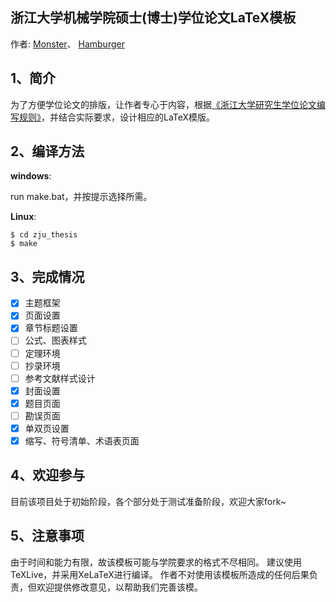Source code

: ## 浙江大学机械学院硕士(博士)学位论文LaTeX模板
作者:
[Monster](http://github.com/diufanshu)、
[Hamburger](https://github.com/githamburger)

## 1、简介

为了方便学位论文的排版，让作者专心于内容，根据[《浙江大学研究生学位论文编写规则》](http://grs.zju.edu.cn/UserFiles/File/xkjsc/xwglb/wenjian/%E6%B5%99%E6%B1%9F%E5%A4%A7%E5%AD%A6%E7%A0%94%E7%A9%B6%E7%94%9F%E5%AD%A6%E4%BD%8D%E8%AE%BA%E6%96%87%E7%BC%96%E5%86%99%E8%A7%84%E5%88%99.doc)，并结合实际要求，设计相应的LaTeX模版。

## 2、编译方法

__windows__:

run make.bat，并按提示选择所需。

__Linux__:

	$ cd zju_thesis
	$ make

## 3、完成情况
- [x] 主题框架
- [x] 页面设置
- [x] 章节标题设置
- [ ] 公式、图表样式
- [ ] 定理环境
- [ ] 抄录环境
- [ ] 参考文献样式设计
- [x] 封面设置
- [x] 题目页面
- [ ] 勘误页面
- [x] 单双页设置
- [x] 缩写、符号清单、术语表页面

## 4、欢迎参与

目前该项目处于初始阶段，各个部分处于测试准备阶段，欢迎大家fork~
## 5、注意事项

由于时间和能力有限，故该模板可能与学院要求的格式不尽相同。
建议使用TeXLive，并采用XeLaTeX进行编译。
作者不对使用该模板所造成的任何后果负责，但欢迎提供修改意见，以帮助我们完善该模。
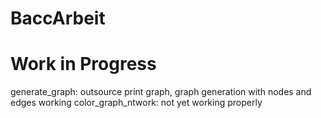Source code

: # BaccArbeit
# Work in Progress

generate_graph: outsource print graph, graph generation with nodes and edges working
color_graph_ntwork: not yet working properly
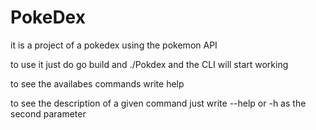 # PokeDex

it is a project of a pokedex using the pokemon API

to use it just do go build and ./Pokdex and the CLI will start working

to see the availabes commands write help

to see the description of a given command just write --help or -h as the second parameter

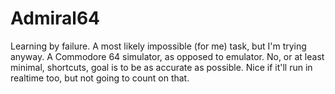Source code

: Admiral64
=========

Learning by failure.  A most likely impossible (for me) task, but I'm trying anyway.  A Commodore 64 simulator, as opposed to emulator.  No, or at least minimal, shortcuts, goal is to be as accurate as possible.  Nice if it'll run in realtime too, but not going to count on that.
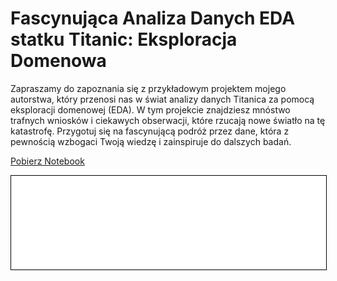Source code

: 
# Fascynująca Analiza Danych EDA statku Titanic: Eksploracja Domenowa

Zapraszamy do zapoznania się z przykładowym projektem mojego autorstwa, który przenosi nas w świat analizy danych Titanica za pomocą eksploracji domenowej (EDA). W tym projekcie znajdziesz mnóstwo trafnych wniosków i ciekawych obserwacji, które rzucają nowe światło na tę katastrofę. Przygotuj się na fascynującą podróż przez dane, która z pewnością wzbogaci Twoją wiedzę i zainspiruje do dalszych badań.

<a href="titanic.ipynb" class="md-button md-button--primary">Pobierz Notebook</a>

<iframe
    id="content"
    src="titanic.html"
    width="100%"
    style="border:1px solid black;overflow:hidden;"
></iframe>
<script>
function resizeIframeToFitContent(iframe) {
    iframe.style.height = (iframe.contentWindow.document.documentElement.scrollHeight + 50) + "px";
    iframe.contentDocument.body.style["overflow"] = 'hidden';
}
window.addEventListener('load', function() {
    var iframe = document.getElementById('content');
    resizeIframeToFitContent(iframe);
});
window.addEventListener('resize', function() {
    var iframe = document.getElementById('content');
    resizeIframeToFitContent(iframe);
});
</script>
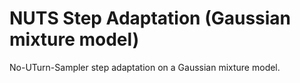 # NUTS Step Adaptation (Gaussian mixture model)

No-UTurn-Sampler step adaptation on a Gaussian mixture model.
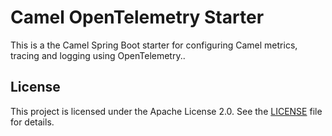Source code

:# Camel OpenTelemetry Starter

This is a the Camel Spring Boot starter for configuring Camel metrics, tracing and logging using OpenTelemetry..

## License
This project is licensed under the Apache License 2.0. See the [LICENSE](LICENSE.md) file for details.


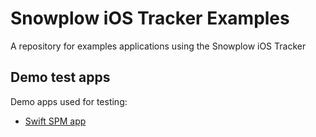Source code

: # Snowplow iOS Tracker Examples

A repository for examples applications using the Snowplow iOS Tracker

## Demo test apps

Demo apps used for testing:

- [Swift SPM app](demo)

* _WORK ORDER_: Print every entry exactly. Pictures are not part of the copy.

* _SOLUTION TO THIS TASK_:
Source code

: ## 浙江大学机械学院硕士(博士)学位论文LaTeX模板
作者:
[Monster](http://github.com/diufanshu)、
[Hamburger](https://github.com/githamburger)

## 1、简介

为了方便学位论文的排版，让作者专心于内容，根据[《浙江大学研究生学位论文编写规则》](http://grs.zju.edu.cn/UserFiles/File/xkjsc/xwglb/wenjian/%E6%B5%99%E6%B1%9F%E5%A4%A7%E5%AD%A6%E7%A0%94%E7%A9%B6%E7%94%9F%E5%AD%A6%E4%BD%8D%E8%AE%BA%E6%96%87%E7%BC%96%E5%86%99%E8%A7%84%E5%88%99.doc)，并结合实际要求，设计相应的LaTeX模版。

## 2、编译方法

__windows__:

run make.bat，并按提示选择所需。

__Linux__:

	$ cd zju_thesis
	$ make

## 3、完成情况
- [x] 主题框架
- [x] 页面设置
- [x] 章节标题设置
- [ ] 公式、图表样式
- [ ] 定理环境
- [ ] 抄录环境
- [ ] 参考文献样式设计
- [x] 封面设置
- [x] 题目页面
- [ ] 勘误页面
- [x] 单双页设置
- [x] 缩写、符号清单、术语表页面

## 4、欢迎参与

目前该项目处于初始阶段，各个部分处于测试准备阶段，欢迎大家fork~
## 5、注意事项

由于时间和能力有限，故该模板可能与学院要求的格式不尽相同。
建议使用TeXLive，并采用XeLaTeX进行编译。
作者不对使用该模板所造成的任何后果负责，但欢迎提供修改意见，以帮助我们完善该模。
Source code

: # BaccArbeit
# Work in Progress

generate_graph: outsource print graph, graph generation with nodes and edges working
color_graph_ntwork: not yet working properly
 # PokeDex

it is a project of a pokedex using the pokemon API

to use it just do go build and ./Pokdex and the CLI will start working

to see the availabes commands write help

to see the description of a given command just write --help or -h as the second parameter

Source code

: Admiral64
=========

Learning by failure.  A most likely impossible (for me) task, but I'm trying anyway.  A Commodore 64 simulator, as opposed to emulator.  No, or at least minimal, shortcuts, goal is to be as accurate as possible.  Nice if it'll run in realtime too, but not going to count on that.
Source code

: 
# Fascynująca Analiza Danych EDA statku Titanic: Eksploracja Domenowa

Zapraszamy do zapoznania się z przykładowym projektem mojego autorstwa, który przenosi nas w świat analizy danych Titanica za pomocą eksploracji domenowej (EDA). W tym projekcie znajdziesz mnóstwo trafnych wniosków i ciekawych obserwacji, które rzucają nowe światło na tę katastrofę. Przygotuj się na fascynującą podróż przez dane, która z pewnością wzbogaci Twoją wiedzę i zainspiruje do dalszych badań.

<a href="titanic.ipynb" class="md-button md-button--primary">Pobierz Notebook</a>

<iframe
    id="content"
    src="titanic.html"
    width="100%"
    style="border:1px solid black;overflow:hidden;"
></iframe>
<script>
function resizeIframeToFitContent(iframe) {
    iframe.style.height = (iframe.contentWindow.document.documentElement.scrollHeight + 50) + "px";
    iframe.contentDocument.body.style["overflow"] = 'hidden';
}
window.addEventListener('load', function() {
    var iframe = document.getElementById('content');
    resizeIframeToFitContent(iframe);
});
window.addEventListener('resize', function() {
    var iframe = document.getElementById('content');
    resizeIframeToFitContent(iframe);
});
</script>
 # NUTS Step Adaptation (Gaussian mixture model)

No-UTurn-Sampler step adaptation on a Gaussian mixture model.
Source code

:# Camel OpenTelemetry Starter

This is a the Camel Spring Boot starter for configuring Camel metrics, tracing and logging using OpenTelemetry..

## License
This project is licensed under the Apache License 2.0. See the [LICENSE](LICENSE.md) file for details.


Source code

: # Snowplow iOS Tracker Examples

A repository for examples applications using the Snowplow iOS Tracker

## Demo test apps

Demo apps used for testing:

- [Swift SPM app](demo)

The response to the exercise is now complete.